Residents prepare for the first stage of the demolition and evacuation of the unrecognized Naqab/Negev Bedouin village of Atir-Umm al-Hiran by Israeli authorities on Tuesday, 22 November, 2016 (courtesy of Adalah).

by Eetta Prince-Gibson

It didn’t have to come to this.

On Wednesday, a police effort to demolish illegally constructed homes in the Bedouin village of Umm al-Hiran went horribly wrong. Police sergeant Erez Levi and village resident and schoolteacher Yakub Abu-Quian were killed; another policeman and two Members of Knesset from the Joint (Arab) list were wounded.

And the already fraught relationship between the State of Israel and its Bedouin citizens deteriorated even further—perhaps irreparably.

In an extensive story on the Bedouins in Israel, published in Moment in August 2015, we warned of dire results if the state and its institutions continued to treat the Bedouin with what expert Clinton Bailey referred to as “a complete lack of good will.” We cautioned that violence would break out if the Israeli government didn’t adopt and implement plans that combined enforcement of the rule of law with cultural sensitivity and respect for the Bedouins’ traditions and collective aspirations. We saw that the Bedouins would not continue to passively accept their dismal status as Israel’s most deprived and most hopeless sector in Israel.
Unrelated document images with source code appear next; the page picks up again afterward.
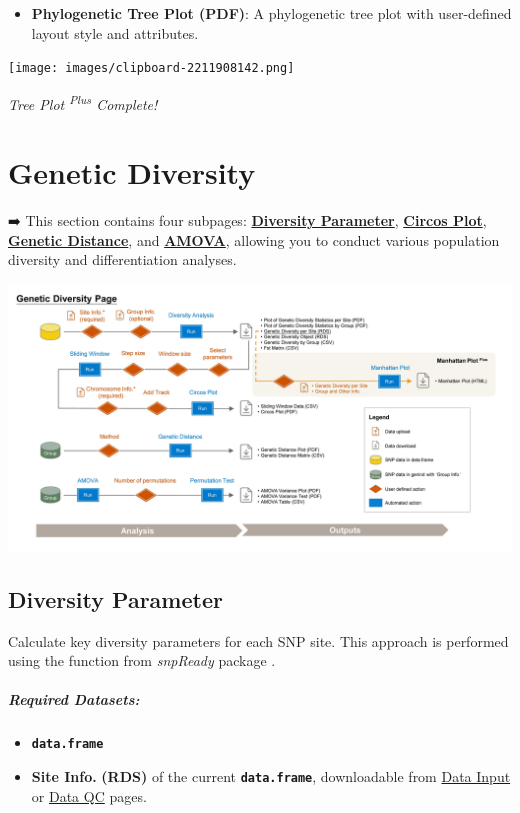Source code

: \documentclass[
]{book}
\providecommand{\tightlist}{%
  \setlength{\itemsep}{0pt}\setlength{\parskip}{0pt}}
\begin{document}
\begin{itemize}
\tightlist
\item
  \textbf{Phylogenetic Tree Plot (PDF)}: A phylogenetic tree plot with user-defined layout style and attributes.
\end{itemize}

\texttt{[image: images/clipboard-2211908142.png]}

\emph{Tree Plot \textsuperscript{Plus} Complete!}

\chapter{Genetic Diversity}\label{sec-genetic-diversity}

➡️ This section contains four subpages: \ul{\textbf{Diversity Parameter}}, \ul{\textbf{Circos Plot}}, \ul{\textbf{Genetic Distance}}, and \ul{\textbf{AMOVA}}, allowing you to conduct various population diversity and differentiation analyses.

\includegraphics{images/Supp. Fig. 1-5_頁面_3.jpg}

\section{Diversity Parameter}\label{diversity-parameter}

Calculate key diversity parameters for each SNP site. This approach is performed using the function from \emph{snpReady} package \citep{granato2018}.

\paragraph*{Required Datasets:}\label{required-datasets}

\begin{itemize}
\tightlist
\item
  {\textbf{\texttt{data.frame}}}
\item
  \textbf{Site Info.} \textbf{(RDS)} of the current \textbf{\texttt{data.frame}}, downloadable from \ul{Data Input} or \ul{Data QC} pages.
\end{itemize}
\end{document}
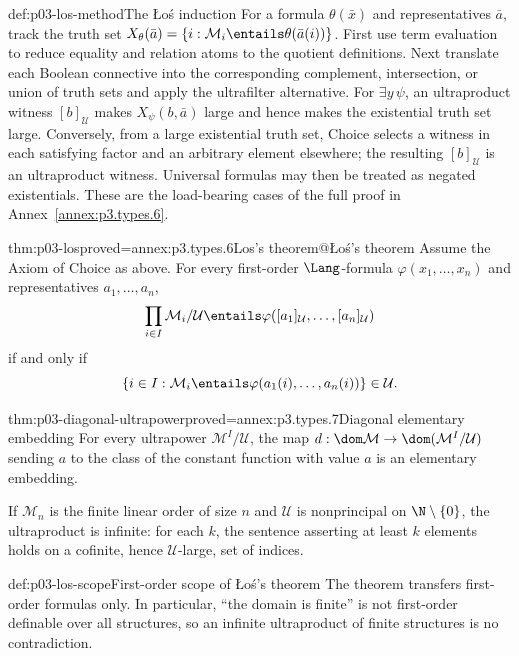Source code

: \begin{hbmethod}{def:p03-los-method}{The \L o\'s induction}
For a formula \(\theta(\bar x)\) and representatives \(\bar a\), track the
truth set
\(X_\theta(\bar a)=\{i:\mathcal M_i\entails\theta(\bar a(i))\}\).
First use term evaluation to reduce equality and relation atoms to the
quotient definitions.  Next translate each Boolean connective into the
corresponding complement, intersection, or union of truth sets and apply the
ultrafilter alternative.  For \(\exists y\,\psi\), an ultraproduct witness
\([b]_{\mathcal U}\) makes \(X_\psi(b,\bar a)\) large and hence makes the
existential truth set large.  Conversely, from a large existential truth set,
Choice selects a witness in each satisfying factor and an arbitrary element
elsewhere; the resulting \([b]_{\mathcal U}\) is an ultraproduct witness.
Universal formulas may then be treated as negated existentials.  These are
the load-bearing cases of the full proof in Annex~\ref{annex:p3.types.6}.
\end{hbmethod}

\begin{hbtheorem}{thm:p03-los}{proved=annex:p3.types.6}{Los's theorem@\L o\'s's theorem}
Assume the Axiom of Choice as above.  For every first-order
\(\Lang\)-formula \(\varphi(x_1,\ldots,x_n)\) and representatives
\(a_1,\ldots,a_n\),
\[
 \prod_{i\in I}\mathcal M_i/\mathcal U
 \entails\varphi([a_1]_{\mathcal U},\ldots,[a_n]_{\mathcal U})
\]
if and only if
\[
 \{i\in I:\mathcal M_i\entails
 \varphi(a_1(i),\ldots,a_n(i))\}\in\mathcal U.
\]
\end{hbtheorem}

\begin{hbcorollary}{thm:p03-diagonal-ultrapower}{proved=annex:p3.types.7}{Diagonal elementary embedding}
For every ultrapower \(\mathcal M^I/\mathcal U\), the map
\(d:\dom\mathcal M\to\dom(\mathcal M^I/\mathcal U)\) sending \(a\) to the
class of the constant function with value \(a\) is an elementary embedding.
\end{hbcorollary}

If \(\mathcal M_n\) is the finite linear order of size \(n\) and
\(\mathcal U\) is nonprincipal on \(\N\setminus\{0\}\), the ultraproduct is
infinite: for each \(k\), the sentence asserting at least \(k\) elements holds
on a cofinite, hence \(\mathcal U\)-large, set of indices.

\begin{hbwarning}{def:p03-los-scope}{First-order scope of \L o\'s's theorem}
The theorem transfers first-order formulas only.  In particular, ``the domain
is finite'' is not first-order definable over all structures, so an infinite
ultraproduct of finite structures is no contradiction.
\end{hbwarning}

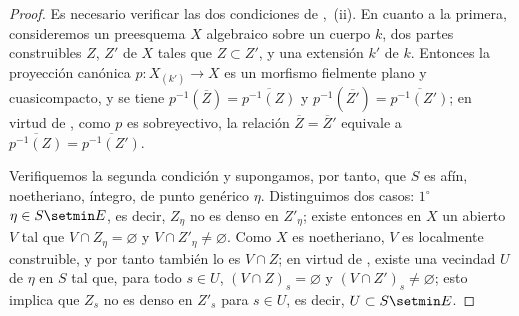 \begin{proof}
Es necesario verificar las dos condiciones de ,~(ii).
En cuanto a la primera, consideremos un preesquema $X$ algebraico sobre un cuerpo $k$, dos partes construibles $Z$, $Z'$ de $X$ tales que $Z\subset Z'$, y una extensión $k'$ de $k$.
Entonces la proyección canónica $p:X_{(k')}\to X$ es un morfismo fielmente plano y cuasicompacto, y se tiene $p^{-1}(\overline Z)=\overline{p^{-1}(Z)}$ y $p^{-1}(\overline{Z'})=\overline{p^{-1}(Z')}$; en virtud de , como $p$ es sobreyectivo, la relación $\overline Z=\overline Z'$ equivale a $\overline{p^{-1}(Z)}=\overline{p^{-1}(Z')}$.

Verifiquemos la segunda condición y supongamos, por tanto, que $S$ es afín, noetheriano, íntegro, de punto genérico $\eta$.
Distinguimos dos casos:
$1^\circ$ $\eta\in S\setmin E$, es decir, $Z_\eta$ no es denso en $Z'_\eta$; existe entonces en $X$ un abierto $V$ tal que $V\cap Z_\eta=\varnothing$ y $V\cap Z'_\eta\neq\varnothing$.
  Como $X$ es noetheriano, $V$ es localmente construible, y por tanto también lo es $V\cap Z$; en virtud de , existe una vecindad $U$ de $\eta$ en $S$ tal que, para todo $s\in U$, $(V\cap Z)_s=\varnothing$ y $(V\cap Z')_s\neq\varnothing$; esto implica que $Z_s$ no es denso en $Z'_s$ para $s\in U$, es decir, $U\subset S\setmin E$.



\end{proof}
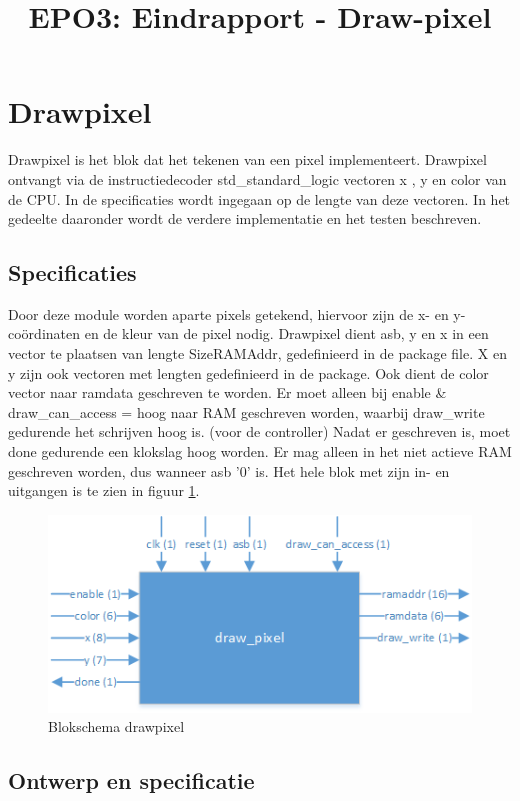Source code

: \documentclass{scrartcl} %
\author{}%
\title{EPO3: Eindrapport - Draw-pixel}
\begin{document}
\section{Drawpixel} %
\label{sec:drawpixel} %

Drawpixel is het blok dat het tekenen van een pixel implementeert. Drawpixel ontvangt via de instructiedecoder std\_standard\_logic vectoren x , y en color van de CPU. In de specificaties wordt ingegaan  op de lengte van deze vectoren. In het gedeelte daaronder wordt de verdere implementatie en het testen beschreven.

\subsection{Specificaties}
\label{ssec:specs_dp}
Door deze module worden aparte pixels getekend, hiervoor zijn de x- en y-coördinaten en de kleur van de pixel nodig. Drawpixel dient asb, y en x in een vector te plaatsen van lengte SizeRAMAddr, gedefinieerd in de package file. X en y zijn ook vectoren met lengten gedefinieerd in de package. Ook dient de color vector naar ramdata geschreven te worden.  Er moet alleen bij enable \& draw\_can\_access = hoog naar RAM geschreven worden, waarbij draw\_write gedurende het schrijven hoog is. (voor de controller)  Nadat er geschreven is, moet done gedurende een klokslag hoog worden. Er mag alleen in het niet actieve RAM geschreven worden, dus wanneer asb '0' is. Het hele blok met zijn in- en uitgangen is te zien in figuur  \ref{fig:dp_blokschema}. 
\begin{figure} [h!]
\centering
\includegraphics [width = \textwidth] {resource/dp_blokschema-rc}
\caption{Blokschema drawpixel}
\label{fig:dp_blokschema}
\end{figure}

\subsection{Ontwerp en specificatie}
\label{ssec:vhdl_dp}
\end{document}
We visited Umm al-Hiran and observed that the unrecognized villages in the Negev, Israel’s most undeveloped and sparsely populated region, were rapidly become a galvanizing symbol of Bedouin rage at the failure of Israeli Jewish institutions to treat them fairly and offer them hope.
Sadly, we were right.

Umm al-Hiran is one of the nearly 50 Bedouin villages that the Israeli government regards as illegal and therefore provides them with no public services of any kind. But Umm al-Hiran is also an unusual “unrecognized village” because the Israeli government forcibly moved the al-Quian tribe from their traditional lands to this site in 1956, to make way for a new kibbutz. But the government never made the village legal, never provided any services and never granted any construction permits.

They lived in that limbo until 2002, when the government of Ariel Sharon, in an effort to encourage Jews to move to the Negev, decided to establish 14 new Jewish communities. And one of them, Hiran, a large modern city of 2,500 households slated for young national-religious Jews, is going to be built smack on the site of Umm al-Hiran.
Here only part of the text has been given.